EU Reportedly Weakens Sustainability Reporting Laws
The European Union is weakening its sustainability laws, a move that will impact corporate ESG reporting requirements. This policy shift contrasts with a report on China, which notes a surge in ESG investing and a tightening of ratings methodologies for Chinese firms. The divergence highlights the complex and fragmented global landscape for ESG regulation.

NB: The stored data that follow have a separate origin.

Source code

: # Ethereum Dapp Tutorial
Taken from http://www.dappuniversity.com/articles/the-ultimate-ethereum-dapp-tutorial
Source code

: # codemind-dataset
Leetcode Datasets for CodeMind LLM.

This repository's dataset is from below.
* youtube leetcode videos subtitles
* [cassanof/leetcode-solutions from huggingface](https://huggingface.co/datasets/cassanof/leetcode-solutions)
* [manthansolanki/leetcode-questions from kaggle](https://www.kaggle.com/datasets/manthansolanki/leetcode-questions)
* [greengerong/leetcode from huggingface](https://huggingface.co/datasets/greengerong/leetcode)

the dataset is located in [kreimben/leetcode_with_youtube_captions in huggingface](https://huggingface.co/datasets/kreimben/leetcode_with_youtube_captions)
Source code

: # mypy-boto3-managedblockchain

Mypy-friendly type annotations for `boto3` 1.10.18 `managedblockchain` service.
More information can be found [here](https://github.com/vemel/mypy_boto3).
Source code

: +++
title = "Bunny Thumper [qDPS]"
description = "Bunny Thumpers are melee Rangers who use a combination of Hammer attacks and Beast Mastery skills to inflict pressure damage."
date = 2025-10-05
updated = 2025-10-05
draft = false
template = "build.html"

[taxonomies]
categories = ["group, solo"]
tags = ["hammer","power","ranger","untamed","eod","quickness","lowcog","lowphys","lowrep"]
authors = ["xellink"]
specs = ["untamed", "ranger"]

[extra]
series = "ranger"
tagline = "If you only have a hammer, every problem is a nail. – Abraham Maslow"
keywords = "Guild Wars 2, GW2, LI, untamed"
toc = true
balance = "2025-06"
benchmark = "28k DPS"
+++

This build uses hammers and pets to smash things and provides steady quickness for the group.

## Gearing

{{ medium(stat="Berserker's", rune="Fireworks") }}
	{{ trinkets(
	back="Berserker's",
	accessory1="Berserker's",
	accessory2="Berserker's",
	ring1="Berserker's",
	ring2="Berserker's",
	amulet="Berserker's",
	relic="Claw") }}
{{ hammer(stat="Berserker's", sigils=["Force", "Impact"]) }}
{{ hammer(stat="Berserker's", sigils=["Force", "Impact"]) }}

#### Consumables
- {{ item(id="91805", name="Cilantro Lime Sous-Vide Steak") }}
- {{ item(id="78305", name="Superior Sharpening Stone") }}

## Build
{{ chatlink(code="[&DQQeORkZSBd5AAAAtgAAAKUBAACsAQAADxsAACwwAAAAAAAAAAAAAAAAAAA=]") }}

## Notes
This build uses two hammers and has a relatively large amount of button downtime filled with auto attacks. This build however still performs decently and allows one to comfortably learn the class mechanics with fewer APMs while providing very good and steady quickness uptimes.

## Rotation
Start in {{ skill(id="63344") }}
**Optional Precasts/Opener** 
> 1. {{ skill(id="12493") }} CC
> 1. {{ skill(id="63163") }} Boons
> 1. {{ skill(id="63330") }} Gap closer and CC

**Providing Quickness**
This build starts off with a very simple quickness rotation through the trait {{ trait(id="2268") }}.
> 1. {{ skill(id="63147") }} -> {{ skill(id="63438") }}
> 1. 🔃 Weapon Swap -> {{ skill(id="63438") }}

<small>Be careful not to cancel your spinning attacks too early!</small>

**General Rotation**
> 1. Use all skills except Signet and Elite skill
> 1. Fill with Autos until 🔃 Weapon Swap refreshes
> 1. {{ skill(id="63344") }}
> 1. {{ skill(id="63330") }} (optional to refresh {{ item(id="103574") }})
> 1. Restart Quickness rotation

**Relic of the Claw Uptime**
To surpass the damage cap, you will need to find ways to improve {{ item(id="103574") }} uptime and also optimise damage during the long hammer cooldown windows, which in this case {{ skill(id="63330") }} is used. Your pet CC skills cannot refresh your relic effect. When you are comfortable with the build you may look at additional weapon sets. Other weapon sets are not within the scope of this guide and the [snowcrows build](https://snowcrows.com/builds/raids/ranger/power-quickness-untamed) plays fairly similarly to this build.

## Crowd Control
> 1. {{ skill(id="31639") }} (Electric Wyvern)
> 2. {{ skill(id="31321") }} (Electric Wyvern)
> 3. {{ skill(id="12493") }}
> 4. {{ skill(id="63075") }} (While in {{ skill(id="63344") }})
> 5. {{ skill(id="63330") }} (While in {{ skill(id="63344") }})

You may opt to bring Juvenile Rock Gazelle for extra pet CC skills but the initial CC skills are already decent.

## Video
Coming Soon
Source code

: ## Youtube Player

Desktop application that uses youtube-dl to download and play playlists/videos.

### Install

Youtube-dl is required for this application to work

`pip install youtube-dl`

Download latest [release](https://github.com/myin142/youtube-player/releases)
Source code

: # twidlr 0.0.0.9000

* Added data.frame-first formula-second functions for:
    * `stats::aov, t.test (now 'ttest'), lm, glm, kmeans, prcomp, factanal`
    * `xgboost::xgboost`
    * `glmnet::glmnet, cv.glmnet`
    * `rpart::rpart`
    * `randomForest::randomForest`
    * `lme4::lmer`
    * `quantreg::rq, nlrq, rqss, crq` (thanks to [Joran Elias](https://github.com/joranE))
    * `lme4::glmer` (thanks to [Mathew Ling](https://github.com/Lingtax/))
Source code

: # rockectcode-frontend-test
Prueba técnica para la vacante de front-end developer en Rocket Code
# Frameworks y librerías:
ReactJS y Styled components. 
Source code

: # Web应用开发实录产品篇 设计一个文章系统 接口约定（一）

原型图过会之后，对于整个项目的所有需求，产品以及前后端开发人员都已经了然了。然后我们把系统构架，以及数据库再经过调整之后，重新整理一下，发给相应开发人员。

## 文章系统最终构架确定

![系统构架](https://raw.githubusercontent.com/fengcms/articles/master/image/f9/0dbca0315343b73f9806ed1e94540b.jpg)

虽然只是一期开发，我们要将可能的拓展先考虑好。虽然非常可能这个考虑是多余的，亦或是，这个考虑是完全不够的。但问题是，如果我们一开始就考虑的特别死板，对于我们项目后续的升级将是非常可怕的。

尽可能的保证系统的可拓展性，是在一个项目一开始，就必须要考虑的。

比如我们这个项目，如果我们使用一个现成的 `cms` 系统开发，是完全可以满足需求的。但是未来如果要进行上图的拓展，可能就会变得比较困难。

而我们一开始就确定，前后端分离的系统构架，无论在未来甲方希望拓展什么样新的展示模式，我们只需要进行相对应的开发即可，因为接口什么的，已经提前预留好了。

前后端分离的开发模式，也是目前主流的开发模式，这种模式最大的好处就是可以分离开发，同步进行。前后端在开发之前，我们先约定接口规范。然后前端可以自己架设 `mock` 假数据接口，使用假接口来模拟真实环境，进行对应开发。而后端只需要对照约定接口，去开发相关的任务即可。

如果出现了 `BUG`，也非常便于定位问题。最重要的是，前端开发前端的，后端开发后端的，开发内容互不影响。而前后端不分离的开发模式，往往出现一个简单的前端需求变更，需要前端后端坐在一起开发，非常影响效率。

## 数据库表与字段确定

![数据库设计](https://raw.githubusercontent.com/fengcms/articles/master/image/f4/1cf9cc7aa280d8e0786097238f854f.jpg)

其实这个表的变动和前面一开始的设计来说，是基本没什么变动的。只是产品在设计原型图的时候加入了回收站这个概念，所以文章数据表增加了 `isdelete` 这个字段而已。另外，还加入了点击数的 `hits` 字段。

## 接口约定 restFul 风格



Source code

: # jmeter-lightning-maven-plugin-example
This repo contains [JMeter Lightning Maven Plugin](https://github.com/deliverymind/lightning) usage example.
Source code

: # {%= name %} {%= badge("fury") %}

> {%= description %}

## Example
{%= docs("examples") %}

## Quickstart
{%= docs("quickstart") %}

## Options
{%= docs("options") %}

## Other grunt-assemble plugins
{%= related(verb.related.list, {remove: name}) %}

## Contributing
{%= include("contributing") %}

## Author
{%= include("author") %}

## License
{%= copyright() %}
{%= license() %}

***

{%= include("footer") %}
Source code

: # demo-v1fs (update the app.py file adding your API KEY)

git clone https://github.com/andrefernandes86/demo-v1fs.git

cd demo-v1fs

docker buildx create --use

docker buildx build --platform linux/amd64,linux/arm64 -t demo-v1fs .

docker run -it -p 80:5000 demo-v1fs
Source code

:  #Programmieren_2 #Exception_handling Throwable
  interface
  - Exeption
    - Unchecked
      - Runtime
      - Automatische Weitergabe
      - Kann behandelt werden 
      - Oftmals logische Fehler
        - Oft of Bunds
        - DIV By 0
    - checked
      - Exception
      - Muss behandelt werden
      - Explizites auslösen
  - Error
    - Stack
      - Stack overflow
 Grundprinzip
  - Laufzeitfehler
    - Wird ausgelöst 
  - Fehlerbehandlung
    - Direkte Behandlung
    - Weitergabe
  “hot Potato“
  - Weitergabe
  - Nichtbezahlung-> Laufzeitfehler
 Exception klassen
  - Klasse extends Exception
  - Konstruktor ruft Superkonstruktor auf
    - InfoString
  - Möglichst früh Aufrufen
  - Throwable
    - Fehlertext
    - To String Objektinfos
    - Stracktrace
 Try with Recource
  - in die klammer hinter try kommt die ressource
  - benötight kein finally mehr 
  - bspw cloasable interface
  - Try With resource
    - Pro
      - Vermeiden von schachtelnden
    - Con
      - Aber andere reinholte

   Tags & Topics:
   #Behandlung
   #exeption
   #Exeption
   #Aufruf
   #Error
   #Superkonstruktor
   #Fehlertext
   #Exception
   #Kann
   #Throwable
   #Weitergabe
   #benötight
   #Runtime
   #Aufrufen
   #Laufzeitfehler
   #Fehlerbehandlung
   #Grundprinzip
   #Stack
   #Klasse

- The European Parliament voted to scale back two key laws: the Corporate Sustainability Reporting Directive (CSRD) and the Corporate Sustainability Due Diligence Directive (CSDDD). The changes significantly raise the thresholds for compliance, exempting many companies that were previously covered. - For the CSDDD, which governs supply chain human rights and environmental checks, the new rules will only apply to companies with more than 5,000 employees and €1.5 billion in turnover. This is a substantial increase from the original threshold of 1,000 workers and €450 million in turnover. - Similarly, the CSRD reporting requirements will now apply only to companies with over 1,750 employees and a turnover of more than €450 million. It's estimated this change could remove up to 90% of companies from the directive's original scope. - The timeline for implementation has also been pushed back. The adoption of sector-specific reporting standards and standards for non-EU companies has been delayed by two years to June 2026. Some compliance deadlines have been postponed to as late as mid-2029. - Key requirements within the directives have been removed or diluted. For instance, a requirement for companies to adopt and implement climate change transition plans was deleted from the CSDDD. Due diligence obligations have also been narrowed to focus more on direct suppliers. - The weakening of these laws is part of a broader "simplification agenda" aimed at reducing regulatory burdens and boosting competitiveness. The move followed intense lobbying from some industries and pressure from international trading partners, including the United States and Qatar. - The policy shift has been framed by supporters as a necessary reduction of red tape, but it has drawn sharp criticism from environmental and human rights organizations. They argue the changes create a significant setback for corporate accountability and the European Green Deal's objectives. - This rollback contrasts with the original ambition of the laws, which aimed to create a uniform legal framework holding large companies accountable for abuses like forced labor and environmental damage within their global value chains.